Given data:
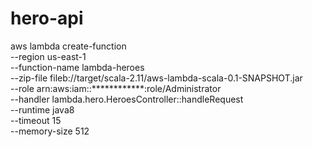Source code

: # hero-api

aws lambda create-function \
 --region us-east-1 \
 --function-name lambda-heroes \
 --zip-file fileb://target/scala-2.11/aws-lambda-scala-0.1-SNAPSHOT.jar \
 --role arn:aws:iam::************:role/Administrator \
 --handler lambda.hero.HeroesController::handleRequest \
 --runtime java8 \
 --timeout 15 \
 --memory-size 512
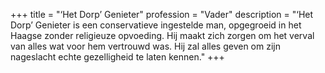 +++
title       = "‘Het Dorp’ Genieter"
profession  = "Vader"
description = "‘Het Dorp’ Genieter is een conservatieve ingestelde man, opgegroeid in het Haagse zonder religieuze opvoeding. Hij maakt zich zorgen om het verval van alles wat voor hem vertrouwd was. Hij zal alles geven om zijn nageslacht echte gezelligheid te laten kennen."
+++
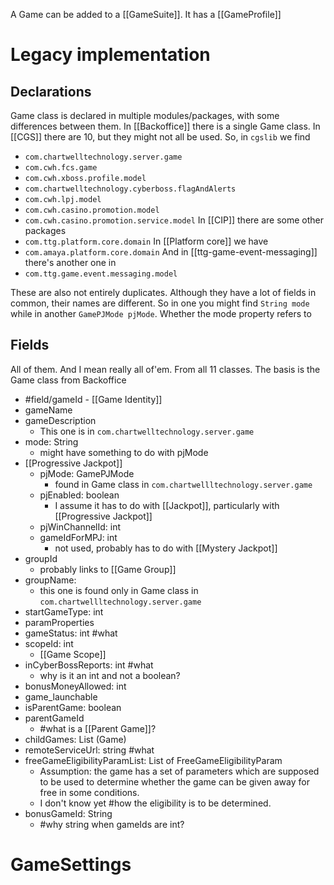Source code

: A Game can be added to a [[GameSuite]].  It has a [[GameProfile]] 

# Legacy implementation
## Declarations

Game class is declared in multiple modules/packages, with some differences between them.
In [[Backoffice]] there is a single Game class. In [[CGS]] there are 10, but they might not all be used. 
So, in `cgslib` we find
- `com.chartwelltechnology.server.game`
- `com.cwh.fcs.game`
- `com.cwh.xboss.profile.model`
- `com.chartwelltechnology.cyberboss.flagAndAlerts`
- `com.cwh.lpj.model`
- `com.cwh.casino.promotion.model`
- `com.cwh.casino.promotion.service.model`
In [[CIP]] there are some other packages
- `com.ttg.platform.core.domain`
In [[Platform core]] we have
- `com.amaya.platform.core.domain`
And in [[ttg-game-event-messaging]] there's another one in
- `com.ttg.game.event.messaging.model`

These are also not entirely duplicates. Although they have a lot of fields in common, their names are different. So in one you might find `String mode` while in another `GamePJMode pjMode`. Whether the mode property refers to 
## Fields
All of them. And I mean really all of'em. From all 11 classes. The basis is the Game class from Backoffice

- #field/gameId - [[Game Identity]]
- gameName
- gameDescription
	- This one is in `com.chartwelltechnology.server.game`
- mode: String
	- might have something to do with pjMode
- [[Progressive Jackpot]]
	- pjMode: GamePJMode
		- found in  Game class in `com.chartwellltechnology.server.game`
	- pjEnabled: boolean
		- I assume it has to do with [[Jackpot]], particularly with [[Progressive Jackpot]]
	- pjWinChannelId: int
	- gameIdForMPJ: int
		- not used, probably has to do with [[Mystery Jackpot]]
- groupId
	- probably links to [[Game Group]]
- groupName:
	- this one is found only in Game class in `com.chartwellltechnology.server.game`
- startGameType: int
- paramProperties
- gameStatus: int #what
- scopeId: int
	- [[Game Scope]]
- inCyberBossReports: int #what 
	- why is it an int and not a boolean?
- bonusMoneyAllowed: int 
- game_launchable
- isParentGame: boolean
- parentGameId
	- #what is a [[Parent Game]]?
- childGames: List (Game)
- remoteServiceUrl: string #what
- freeGameEligibilityParamList: List of FreeGameEligibilityParam 
	- Assumption: the game has a set of parameters which are supposed to be used to determine whether the game can be given away for free in some conditions.
	- I don't know yet #how the eligibility is to be determined.
- bonusGameId: String
	- #why string when gameIds are int?

# GameSettings

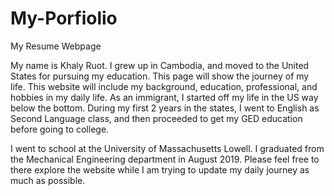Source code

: # My-Porfiolio
My Resume Webpage

   My name is Khaly Ruot. I grew up in Cambodia, and moved to the United States for pursuing my education. 
This page will show the journey of my life. This website will include my background, education, professional, and hobbies in my daily life. 
As an immigrant, I started off my life in the US way below the bottom. During my first 2 years in the states, I went to English as Second Language class, and then proceeded to get my GED education before going to college. 


I went to school at the University of Massachusetts Lowell. I graduated from the Mechanical Engineering department in August 2019. 
Please feel free to there explore the website while I am trying to update my daily journey as much as possible.
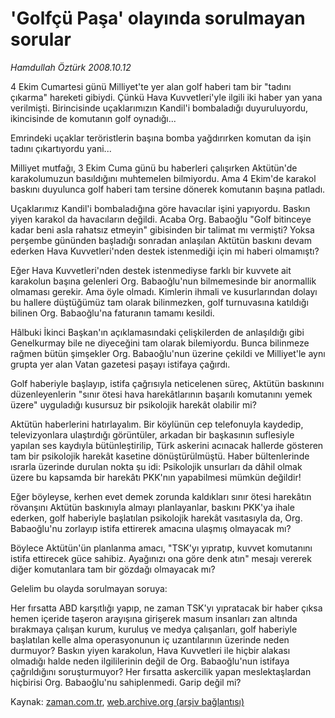 # 'Golfçü Paşa' olayında sorulmayan sorular

*Hamdullah Öztürk 2008.10.12*

<tr><td class="metin" colspan="2" style="padding-top: 20px; padding-left: 5px; padding-right: 10px;">4 Ekim Cumartesi günü Milliyet'te yer alan golf haberi tam bir "tadını çıkarma" hareketi gibiydi. Çünkü Hava Kuvvetleri'yle ilgili iki haber yan yana verilmişti. Birincisinde uçaklarımızın Kandil'i bombaladığı duyuruluyordu, ikincisinde de komutanın golf oynadığı...</td></tr><tr><td class="metin" colspan="2" style="padding-top: 20px; padding-left: 5px; padding-right: 10px;"><p>Emrindeki uçaklar teröristlerin başına bomba yağdırırken komutan da işin tadını çıkartıyordu yani... 
<p>Milliyet mutfağı, 3 Ekim Cuma günü bu haberleri çalışırken Aktütün'de karakolumuzun basıldığını muhtemelen bilmiyordu. Ama 4 Ekim'de karakol baskını duyulunca golf haberi tam tersine dönerek komutanın başına patladı. 
<p>Uçaklarımız Kandil'i bombaladığına göre havacılar işini yapıyordu. Baskın yiyen karakol da havacıların değildi. Acaba Org. Babaoğlu "Golf bitinceye kadar beni asla rahatsız etmeyin" gibisinden bir talimat mı vermişti? Yoksa perşembe gününden başladığı sonradan anlaşılan Aktütün baskını devam ederken Hava Kuvvetleri'nden destek istenmediği için mi haberi olmamıştı?
<p>Eğer Hava Kuvvetleri'nden destek istenmediyse farklı bir kuvvete ait karakolun başına gelenleri Org. Babaoğlu'nun bilmemesinde bir anormallik olmaması gerekir. Ama öyle olmadı. Kimlerin ihmali ve kusurlarından dolayı bu hallere düştüğümüz tam olarak bilinmezken, golf turnuvasına katıldığı bilinen Org. Babaoğlu'na faturanın tamamı kesildi. 
<p>Hâlbuki İkinci Başkan'ın açıklamasındaki çelişkilerden de anlaşıldığı gibi Genelkurmay bile ne diyeceğini tam olarak bilemiyordu. Bunca bilinmeze rağmen bütün şimşekler Org. Babaoğlu'nun üzerine çekildi ve Milliyet'le aynı grupta yer alan Vatan gazetesi paşayı istifaya çağırdı. 
<p>Golf haberiyle başlayıp, istifa çağrısıyla neticelenen süreç, Aktütün baskınını düzenleyenlerin "sınır ötesi hava harekâtlarının başarılı komutanını yemek üzere" uyguladığı kusursuz bir psikolojik harekât olabilir mi? 
<p>Aktütün haberlerini hatırlayalım. Bir köylünün cep telefonuyla kaydedip, televizyonlara ulaştırdığı görüntüler, arkadan bir başkasının suflesiyle yapılan ses kaydıyla bütünleştirilip, Türk askerini acınacak hallerde gösteren tam bir psikolojik harekât kasetine dönüştürülmüştü. Haber bültenlerinde ısrarla üzerinde durulan nokta şu idi: Psikolojik unsurları da dâhil olmak üzere bu kapsamda bir harekâtı PKK'nın yapabilmesi mümkün değildir!
<p>Eğer böyleyse, kerhen evet demek zorunda kaldıkları sınır ötesi harekâtın rövanşını Aktütün baskınıyla almayı planlayanlar, baskını PKK'ya ihale ederken, golf haberiyle başlatılan psikolojik harekât vasıtasıyla da, Org. Babaoğlu'nu zorlayıp istifa ettirerek amacına ulaşmış olmayacak mı?
<p>Böylece Aktütün'ün planlanma amacı, "TSK'yı yıpratıp, kuvvet komutanını istifa ettirecek güce sahibiz. Ayağınızı ona göre denk atın" mesajı vererek diğer komutanlara tam bir gözdağı olmayacak mı?
<p>Gelelim bu olayda sorulmayan soruya:
<p>Her fırsatta ABD karşıtlığı yapıp, ne zaman TSK'yı yıpratacak bir haber çıksa hemen içeride taşeron arayışına girişerek masum insanları zan altında bırakmaya çalışan kurum, kuruluş ve medya çalışanları, golf haberiyle başlatılan kelle alma operasyonunun iç uzantılarının üzerinde neden durmuyor? Baskın yiyen karakolun, Hava Kuvvetleri ile hiçbir alakası olmadığı halde neden ilgililerinin değil de Org. Babaoğlu'nun istifaya çağrıldığını soruşturmuyor? Her fırsatta askercilik yapan meslektaşlardan hiçbirisi Org. Babaoğlu'nu sahiplenmedi. Garip değil mi? <br/></p></p></p></p></p></p></p></p></p></p></p></td></tr>

Kaynak: [zaman.com.tr](http://zaman.com.tr/yazar.do?yazino=748237), [web.archive.org (arşiv bağlantısı)](http://web.archive.org/web/20081211204900/http://www.zaman.com.tr:80/yazar.do?yazino=748237)
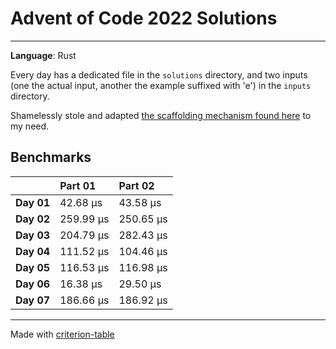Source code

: # Advent of Code 2022 Solutions
---
**Language**: Rust

Every day has a dedicated file in the `solutions` directory, and two inputs (one the actual input, another the example suffixed with 'e') in the `inputs` directory.

Shamelessly stole and adapted [the scaffolding mechanism found here](https://github.com/fspoettel/advent-of-code-rust) to my need.


## Benchmarks

|              | Part 01                 | Part 02                         |
|:-------------|:--------------------------|:--------------------------------- |
| **Day 01** | 42.68 μs   | 43.58 μs    |
| **Day 02** | 259.99 μs  | 250.65 μs   |
| **Day 03** | 204.79 μs  | 282.43 μs     |
| **Day 04** | 111.52 μs  | 104.46 μs   |
| **Day 05** | 116.53 μs  | 116.98 μs   |
| **Day 06** | 16.38 μs   | 29.50 μs      |
| **Day 07** | 186.66 μs  | 186.92 μs   |

---
Made with [criterion-table](https://github.com/nu11ptr/criterion-table)

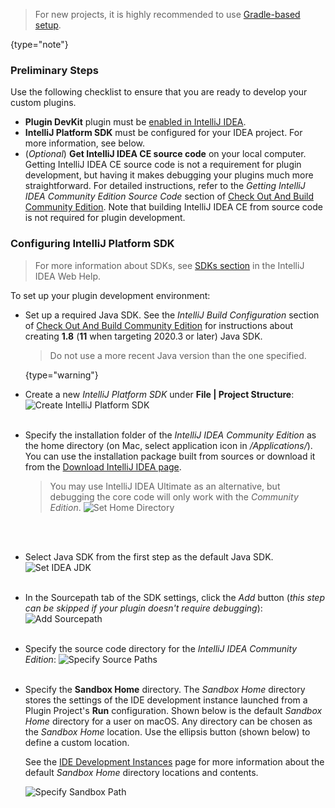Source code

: [//]: # (title: Setting Up a Development Environment)

<!-- Copyright 2000-2022 JetBrains s.r.o. and other contributors. Use of this source code is governed by the Apache 2.0 license that can be found in the LICENSE file. -->

 >  For new projects, it is highly recommended to use [Gradle-based setup](getting_started.md).
 >
 {type="note"}

### Preliminary Steps

Use the following checklist to ensure that you are ready to develop your custom plugins.
- **Plugin DevKit** plugin must be [enabled in IntelliJ IDEA](https://www.jetbrains.com/help/idea/managing-plugins.html).
- **IntelliJ Platform SDK** must be configured for your IDEA project.
  For more information, see below.
- (_Optional_) **Get IntelliJ IDEA CE source code** on your local computer.
  Getting IntelliJ IDEA CE source code is not a requirement for plugin development, but having it makes debugging your plugins much more straightforward.
  For detailed instructions, refer to the _Getting IntelliJ IDEA Community Edition Source Code_ section of [Check Out And Build Community Edition](upsource:///README.md).
  Note that building IntelliJ IDEA CE from source code is not required for plugin development.

### Configuring IntelliJ Platform SDK

> For more information about SDKs, see [SDKs section](https://www.jetbrains.com/help/idea/working-with-sdks.html) in the IntelliJ IDEA Web Help.

To set up your plugin development environment:

* Set up a required Java SDK.
  See the _IntelliJ Build Configuration_ section of [Check Out And Build Community Edition](upsource:///README.md) for instructions about creating **1.8** (**11** when targeting 2020.3 or later) Java SDK.

  > Do not use a more recent Java version than the one specified.
  >
  {type="warning"}
* Create a new *IntelliJ Platform SDK* under **File \| Project Structure**:
  ![Create IntelliJ Platform SDK](create_intellij_idea_sdk.png)
  <br/>
  <br/>
* Specify the installation folder of the *IntelliJ IDEA Community Edition* as the home directory (on Mac, select application icon in _/Applications/_).
  You can use the installation package built from sources or download it from the [Download IntelliJ IDEA page](https://www.jetbrains.com/idea/download/).
  >  You may use IntelliJ IDEA Ultimate as an alternative, but debugging the core code will only work with the *Community Edition*.
  ![Set Home Directory](set_home_directory.png)
  <br/>
  <br/>
* Select Java SDK from the first step as the default Java SDK.
  ![Set IDEA JDK](set_java_sdk.png)
  <br/>
  <br/>
* In the Sourcepath tab of the SDK settings, click the *Add* button (_this step can be skipped if your plugin doesn't require debugging_):
  ![Add Sourcepath](add_sourcepath.png)
  <br/>
  <br/>
* Specify the source code directory for the *IntelliJ IDEA Community Edition*:
  ![Specify Source Paths](community_sources_directory.png)
  <br/>
  <br/>
* Specify the **Sandbox Home** directory.
  The *Sandbox Home* directory stores the settings of the IDE development instance launched from a Plugin Project's **Run** configuration.
  Shown below is the default *Sandbox Home* directory for a user on macOS.
  Any directory can be chosen as the *Sandbox Home* location.
  Use the ellipsis button (shown below) to define a custom location.

  See the [IDE Development Instances](ide_development_instance.md) page for more information about the default *Sandbox Home* directory locations and contents.

  ![Specify Sandbox Path](plugins-sandbox.png)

Assignment: Print, exactly, each line above from the one with "- game_launchable" to the one with "I went to school", end lines included. Leave pictures out of it.

Finished task:
- game_launchable
- isParentGame: boolean
- parentGameId
	- #what is a [[Parent Game]]?
- childGames: List (Game)
- remoteServiceUrl: string #what
- freeGameEligibilityParamList: List of FreeGameEligibilityParam 
	- Assumption: the game has a set of parameters which are supposed to be used to determine whether the game can be given away for free in some conditions.
	- I don't know yet #how the eligibility is to be determined.
- bonusGameId: String
	- #why string when gameIds are int?

# GameSettings

Source code

: # My-Porfiolio
My Resume Webpage

   My name is Khaly Ruot. I grew up in Cambodia, and moved to the United States for pursuing my education. 
This page will show the journey of my life. This website will include my background, education, professional, and hobbies in my daily life. 
As an immigrant, I started off my life in the US way below the bottom. During my first 2 years in the states, I went to English as Second Language class, and then proceeded to get my GED education before going to college. 


I went to school at the University of Massachusetts Lowell. I graduated from the Mechanical Engineering department in August 2019. 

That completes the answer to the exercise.